VxRail Setup
- VxRail Setup
License Keys
Section titled “License Keys”In case you have to upgrade or downgrade license keys see this KB article
Networking
Section titled “Networking”I followed the VxRail Network Planning Guide to set up the network.
WARNING: The discovery process for VxRail uses IPv6 multicast to discover itself. Dell switches come with MLD snooping globally enabled, but do not have the MLD querier enabled! This will cause the nodes to flap! Servers will discover themselves and then disappear. You must enable MLD snooping and the mld querier on the correct vlans with interface vlan # and then ipv6 mld snooping querier.
What does MLD Querying Do and Why Can it Break VxRail Discovery
Section titled “What does MLD Querying Do and Why Can it Break VxRail Discovery”By default, switches are not multicast aware so they will broadcast any multicast traffic on all ports assigned to a VLAN.
For bandwidth optimization the switch will block any multicast messages to a segment it thinks does not have a device which wants those multicast messages. It discovers if there is an interested host by using MLD general queries or group specific queries. Enabling the querier will allow the switch to use these messages to discover interested hosts and subsequently ensure those hosts receive the appropriate IPv6 messages.
RASR Process
Section titled “RASR Process”There is an IDSDM module on the box with the factor image on the box. To perform the RASR process you’ll boot from that and it will copy over all necessary files to the internal BOSS drive. Just follow the prompts.
WARNING RASRing a node blows away absolutely everything on all drives! DO NOT RUN ON A PRODUCTION CLUSTER
Deploy Witness
Section titled “Deploy Witness”Note For the two node setup, you will need a third site with vCenter deployed in a cluster separate from VxRail.
WARNING If someone tells you that 1 proc, 16GB R240 is sufficient for running the Witness and vCenter in a 2 node setup… that is strictly speaking true. Do not plan on putting anything else on that box.
Download the witness appliance from the VMWare site. Make sure you pull the witness appliance for your setup! On VxRail 4.7 which is what I’m installing the correct version of Witness is 6.7.
Follow the instructions here for setup. The only thing that could be confusing depending on what you’ve previously read is that the second NIC for the Witness goes on its own special VLAN separate from VSAN. This VLAN will be used only for Witness traffic.
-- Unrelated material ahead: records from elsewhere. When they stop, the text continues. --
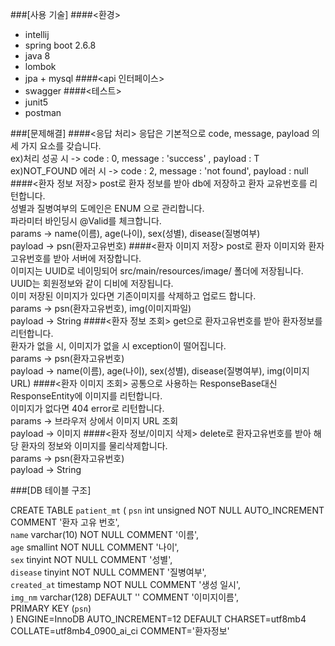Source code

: ###[사용 기술]
####<환경>
- intellij
- spring boot 2.6.8
- java 8
- lombok
- jpa + mysql
####<api 인터페이스>
- swagger
####<테스트>
- junit5
- postman

###[문제해결]
####<응답 처리>
 응답은 기본적으로 code, message, payload 의 세 가지 요소를 갖습니다.\
 ex)처리 성공 시 -> code : 0, message : 'success' , payload : T\
 ex)NOT_FOUND 에러 시 -> code : 2, message : 'not found', payload : null
####<환자 정보 저장>
post로 환자 정보를 받아 db에 저장하고 환자 교유번호를 리턴합니다.\
성별과 질병여부의 도메인은 ENUM 으로 관리합니다.\
파라미터 바인딩시 @Valid를 체크합니다.\
params -> name(이름), age(나이), sex(성별), disease(질병여부)\
payload -> psn(환자고유번호)
####<환자 이미지 저장>
post로 환자 이미지와 환자고유번호를 받아 서버에 저장합니다.\
이미지는 UUID로 네이밍되어 src/main/resources/image/ 폴더에 저장됩니다.\
UUID는 회원정보와 같이 디비에 저장됩니다.\
이미 저장된 이미지가 있다면 기존이미지를 삭제하고 업로드 합니다.\
params -> psn(환자고유번호), img(이미지파일)\
payload -> String
####<환자 정보 조회>
get으로 환자고유번호를 받아 환자정보를 리턴합니다.\
환자가 없을 시, 이미지가 없을 시 exception이 떨어집니다.\
params -> psn(환자고유번호)\
payload -> name(이름), age(나이), sex(성별), disease(질병여부), img(이미지 URL)
####<환자 이미지 조회>
공통으로 사용하는 ResponseBase대신 ResponseEntity<Resource>에 이미지를 리턴합니다.\
이미지가 없다면 404 error로 리턴합니다.\
params -> 브라우저 상에서 이미지 URL 조회\
payload -> 이미지
####<환자 정보/이미지 삭제>
delete로 환자고유번호를 받아 해당 환자의 정보와 이미지를 물리삭제합니다.\
params -> psn(환자고유번호)\
payload -> String

###[DB 테이블 구조]

CREATE TABLE `patient_mt` (
`psn` int unsigned NOT NULL AUTO_INCREMENT COMMENT '환자 고유 번호',\
`name` varchar(10) NOT NULL COMMENT '이름',\
`age` smallint NOT NULL COMMENT '나이',\
`sex` tinyint NOT NULL COMMENT '성별',\
`disease` tinyint NOT NULL COMMENT '질병여부',\
`created_at` timestamp NOT NULL COMMENT '생성 일시',\
`img_nm` varchar(128) DEFAULT '' COMMENT '이미지이름',\
PRIMARY KEY (`psn`)\
) ENGINE=InnoDB AUTO_INCREMENT=12 DEFAULT CHARSET=utf8mb4 COLLATE=utf8mb4_0900_ai_ci COMMENT='환자정보'
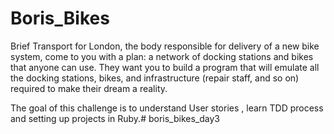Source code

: # Boris_Bikes
Brief 
 Transport for London, the body responsible for delivery of a new bike system, come to you with a plan: a network of docking stations and bikes that anyone can use. They want you to build a program that will emulate all the docking stations, bikes, and infrastructure (repair staff, and so on) required to make their dream a reality.

 The goal of this challenge is to understand User stories , learn TDD process and setting up projects in Ruby.# boris_bikes_day3
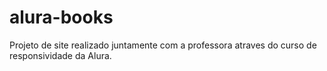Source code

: # alura-books
Projeto de site realizado juntamente com a professora atraves do curso de responsividade da Alura.
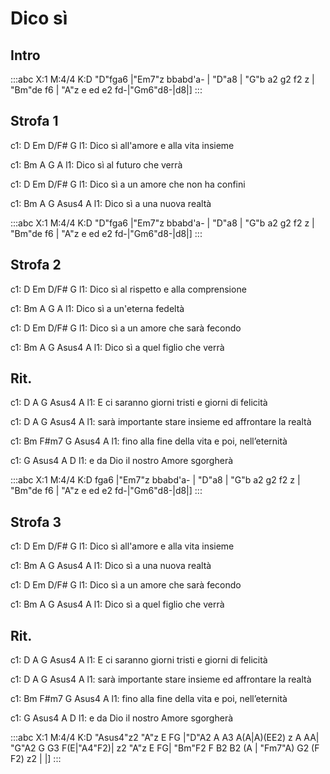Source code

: ---
---

# Dico sì

## Intro
:::abc
X:1
M:4/4
K:D
"D"fga6 |"Em7"z bbabd'a- | "D"a8 | "G"b a2 g2 f2 z | "Bm"de f6 | "A"z e ed e2 fd-|"Gm6"d8-|d8|]
:::

## Strofa 1
c1: D       Em     D/F#          G
l1: Dico sì    all'amore e alla vita insieme

c1: Bm       A      G          A
l1: Dico sì    al futuro che verrà

c1: D       Em     D/F#          G
l1: Dico sì    a un amore che non ha confini

c1: Bm       A      G        Asus4  A
l1: Dico sì    a una nuova realtà

:::abc
X:1
M:4/4
K:D
"D"fga6 |"Em7"z bbabd'a- | "D"a8 | "G"b a2 g2 f2 z | "Bm"de f6 | "A"z e ed e2 fd-|"Gm6"d8-|d8|]
:::

## Strofa 2

c1: D       Em      D/F#          G
l1: Dico sì    al rispetto e alla comprensione

c1: Bm       A      G           A
l1: Dico sì    a un'eterna fedeltà

c1: D       Em      D/F#        G
l1: Dico sì    a un amore che sarà fecondo

c1: Bm       A        G          Asus4  A
l1: Dico sì    a quel figlio che verrà


## Rit.
c1:        D            A               G        Asus4 A
l1: E ci saranno giorni tristi e giorni di felicità

c1:            D            A              G           Asus4 A
l1: sarà importante stare insieme ed affrontare la realtà

c1:           Bm         F#m7        G          Asus4  A
l1: fino alla fine della vita e poi, nell’eternità

c1:      G              Asus4 A         D
l1: e da Dio il nostro Amore     sgorgherà

:::abc
X:1
M:4/4
K:D
fga6 |"Em7"z bbabd'a- | "D"a8 | "G"b a2 g2 f2 z | "Bm"de f6 | "A"z e ed e2 fd-|"Gm6"d8-|d8|]
:::

## Strofa 3
c1: D       Em     D/F#          G
l1: Dico sì    all'amore e alla vita insieme

c1: Bm       A      G        Asus4  A
l1: Dico sì    a una nuova realtà

c1: D       Em      D/F#        G
l1: Dico sì    a un amore che sarà fecondo


c1: Bm       A        G          Asus4  A
l1: Dico sì    a quel figlio che verrà

## Rit.
c1:        D            A               G        Asus4 A
l1: E ci saranno giorni tristi e giorni di felicità

c1:            D            A              G           Asus4 A
l1: sarà importante stare insieme ed affrontare la realtà

c1:           Bm         F#m7        G          Asus4  A
l1: fino alla fine della vita e poi, nell’eternità

c1:      G              Asus4 A         D
l1: e da Dio il nostro Amore     sgorgherà


:::abc
X:1
M:4/4
K:D
"Asus4"z2 "A"z E FG |"D"A2 A A3 A(A|A)(EE2) z A AA| "G"A2 G G3 F(E|"A4"F2)| z2 "A"z E FG|
 "Bm"F2 F B2 B2 (A | "Fm7"A) G2 (F F2) z2 | |]
:::
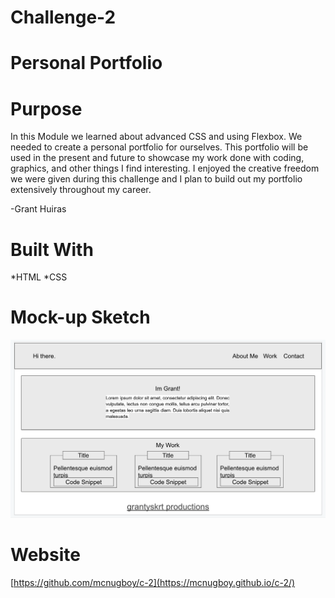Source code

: # Challenge-2
# Personal Portfolio

# Purpose
In this Module we learned about advanced CSS and using Flexbox. We needed to create a personal portfolio for ourselves. This portfolio will be used in the present and future to showcase my work done with coding, graphics, and other things I find interesting. I enjoyed the creative freedom we were given during this challenge and I plan to build out my portfolio extensively throughout my career.

-Grant Huiras

# Built With
*HTML *CSS

# Mock-up Sketch
![Mock-up](mock-up.png)

# Website
[https://github.com/mcnugboy/c-2](https://mcnugboy.github.io/c-2/)
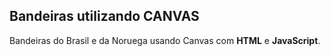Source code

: ## Bandeiras utilizando CANVAS
Bandeiras do Brasil e da Noruega usando Canvas com __HTML__  e __JavaScript__.


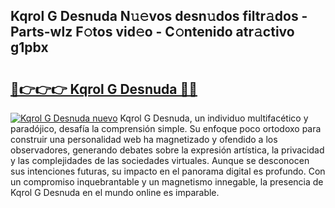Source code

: ## Kqrol G Desnuda N𝚞𝚎vos desn𝚞dos filtr𝚊dos - Parts-wlz F𝚘tos vid𝚎o - C𝚘ntenido atr𝚊ctivo g1pbx

# <h2><a href="http://mb8tyb.tromn.icu/?c=Kqrol+G+Desnuda">🔗👉👉👉 Kqrol G Desnuda 🔗🔗</a></h2>

[![Kqrol G Desnuda nuevo](https://i.imgur.com/pEAQMta.gif)](http://mb8tyb.tromn.icu/?c=Kqrol+G+Desnuda)
Kqrol G Desnuda, un individuo multifacético y paradójico, desafía la comprensión simple. Su enfoque poco ortodoxo para construir una personalidad web ha magnetizado y ofendido a los observadores, generando debates sobre la expresión artística, la privacidad y las complejidades de las sociedades virtuales. Aunque se desconocen sus intenciones futuras, su impacto en el panorama digital es profundo. Con un compromiso inquebrantable y un magnetismo innegable, la presencia de Kqrol G Desnuda en el mundo online es imparable.
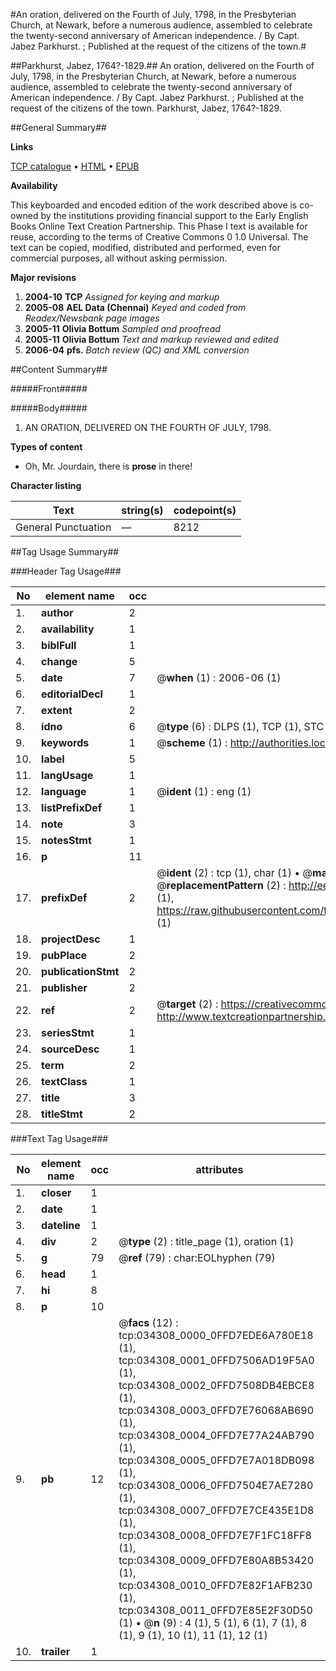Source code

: #An oration, delivered on the Fourth of July, 1798, in the Presbyterian Church, at Newark, before a numerous audience, assembled to celebrate the twenty-second anniversary of American independence. / By Capt. Jabez Parkhurst. ; Published at the request of the citizens of the town.#

##Parkhurst, Jabez, 1764?-1829.##
An oration, delivered on the Fourth of July, 1798, in the Presbyterian Church, at Newark, before a numerous audience, assembled to celebrate the twenty-second anniversary of American independence. / By Capt. Jabez Parkhurst. ; Published at the request of the citizens of the town.
Parkhurst, Jabez, 1764?-1829.

##General Summary##

**Links**

[TCP catalogue](http://www.ota.ox.ac.uk/tcp/)  • 
[HTML](http://tei.it.ox.ac.uk/tcp/Texts-HTML/free/N25/N25802.html)  • 
[EPUB](http://tei.it.ox.ac.uk/tcp/Texts-EPUB/free/N25/N25802.epub)

**Availability**

This keyboarded and encoded edition of the
	       work described above is co-owned by the institutions
	       providing financial support to the Early English Books
	       Online Text Creation Partnership. This Phase I text is
	       available for reuse, according to the terms of Creative
	       Commons 0 1.0 Universal. The text can be copied,
	       modified, distributed and performed, even for
	       commercial purposes, all without asking permission.

**Major revisions**

1. __2004-10__ __TCP__ *Assigned for keying and markup*
1. __2005-08__ __AEL Data (Chennai)__ *Keyed and coded from Readex/Newsbank page images*
1. __2005-11__ __Olivia Bottum__ *Sampled and proofread*
1. __2005-11__ __Olivia Bottum__ *Text and markup reviewed and edited*
1. __2006-04__ __pfs.__ *Batch review (QC) and XML conversion*

##Content Summary##

#####Front#####

#####Body#####

1. AN ORATION, DELIVERED ON THE FOURTH OF JULY, 1798.

**Types of content**

  * Oh, Mr. Jourdain, there is **prose** in there!

**Character listing**


|Text|string(s)|codepoint(s)|
|---|---|---|
|General Punctuation|—|8212|

##Tag Usage Summary##

###Header Tag Usage###

|No|element name|occ|attributes|
|---|---|---|---|
|1.|__author__|2||
|2.|__availability__|1||
|3.|__biblFull__|1||
|4.|__change__|5||
|5.|__date__|7| @__when__ (1) : 2006-06 (1)|
|6.|__editorialDecl__|1||
|7.|__extent__|2||
|8.|__idno__|6| @__type__ (6) : DLPS (1), TCP (1), STC (1), NOTIS (1), IMAGE-SET (1), EVANS-CITATION (1)|
|9.|__keywords__|1| @__scheme__ (1) : http://authorities.loc.gov/ (1)|
|10.|__label__|5||
|11.|__langUsage__|1||
|12.|__language__|1| @__ident__ (1) : eng (1)|
|13.|__listPrefixDef__|1||
|14.|__note__|3||
|15.|__notesStmt__|1||
|16.|__p__|11||
|17.|__prefixDef__|2| @__ident__ (2) : tcp (1), char (1)  •  @__matchPattern__ (2) : ([0-9\-]+):([0-9IVX]+) (1), (.+) (1)  •  @__replacementPattern__ (2) : http://eebo.chadwyck.com/downloadtiff?vid=$1&page=$2 (1), https://raw.githubusercontent.com/textcreationpartnership/Texts/master/tcpchars.xml#$1 (1)|
|18.|__projectDesc__|1||
|19.|__pubPlace__|2||
|20.|__publicationStmt__|2||
|21.|__publisher__|2||
|22.|__ref__|2| @__target__ (2) : https://creativecommons.org/publicdomain/zero/1.0/ (1), http://www.textcreationpartnership.org/docs/. (1)|
|23.|__seriesStmt__|1||
|24.|__sourceDesc__|1||
|25.|__term__|2||
|26.|__textClass__|1||
|27.|__title__|3||
|28.|__titleStmt__|2||


###Text Tag Usage###

|No|element name|occ|attributes|
|---|---|---|---|
|1.|__closer__|1||
|2.|__date__|1||
|3.|__dateline__|1||
|4.|__div__|2| @__type__ (2) : title_page (1), oration (1)|
|5.|__g__|79| @__ref__ (79) : char:EOLhyphen (79)|
|6.|__head__|1||
|7.|__hi__|8||
|8.|__p__|10||
|9.|__pb__|12| @__facs__ (12) : tcp:034308_0000_0FFD7EDE6A780E18 (1), tcp:034308_0001_0FFD7506AD19F5A0 (1), tcp:034308_0002_0FFD7508DB4EBCE8 (1), tcp:034308_0003_0FFD7E76068AB690 (1), tcp:034308_0004_0FFD7E77A24AB790 (1), tcp:034308_0005_0FFD7E7A018DB098 (1), tcp:034308_0006_0FFD7504E7AE7280 (1), tcp:034308_0007_0FFD7E7CE435E1D8 (1), tcp:034308_0008_0FFD7E7F1FC18FF8 (1), tcp:034308_0009_0FFD7E80A8B53420 (1), tcp:034308_0010_0FFD7E82F1AFB230 (1), tcp:034308_0011_0FFD7E85E2F30D50 (1)  •  @__n__ (9) : 4 (1), 5 (1), 6 (1), 7 (1), 8 (1), 9 (1), 10 (1), 11 (1), 12 (1)|
|10.|__trailer__|1||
Point of Curiosity The Witness host looks exactly like an instance of ESXi because it is. It’s only purpose is to pretend to be a third ESXi host and avoid split brain on vSAN.
After deploying the Witness:
Section titled “After deploying the Witness:”- Give vmk0 an IP on your management network and vmk1 an IP address on the vSAN network. You can use the
esxcli network ip interface ipv4 set -i vmk0 --type static -I 192.168.5.130 -N 255.255.255.0 -g 192.168.5.1command to IP an interface - Go into vCenter and add the Witness
- Make sure vmk0 of the Witness has the same MAC address of vmk0 on the host OR set the security settings of the management portgroup you are using to promiscuous
Set Up vCenter
Section titled “Set Up vCenter”- Make sure your DNS server can resolve all the VxRail ESXi IPs first before continuing.
- On vCenter double check that DNS and NTP are setup correctly. You can do this from the network menu by going to Home->Administration->System Configuration->Click on vCenter->Login. This should bring up the appliance management screen. Check Time and Networking.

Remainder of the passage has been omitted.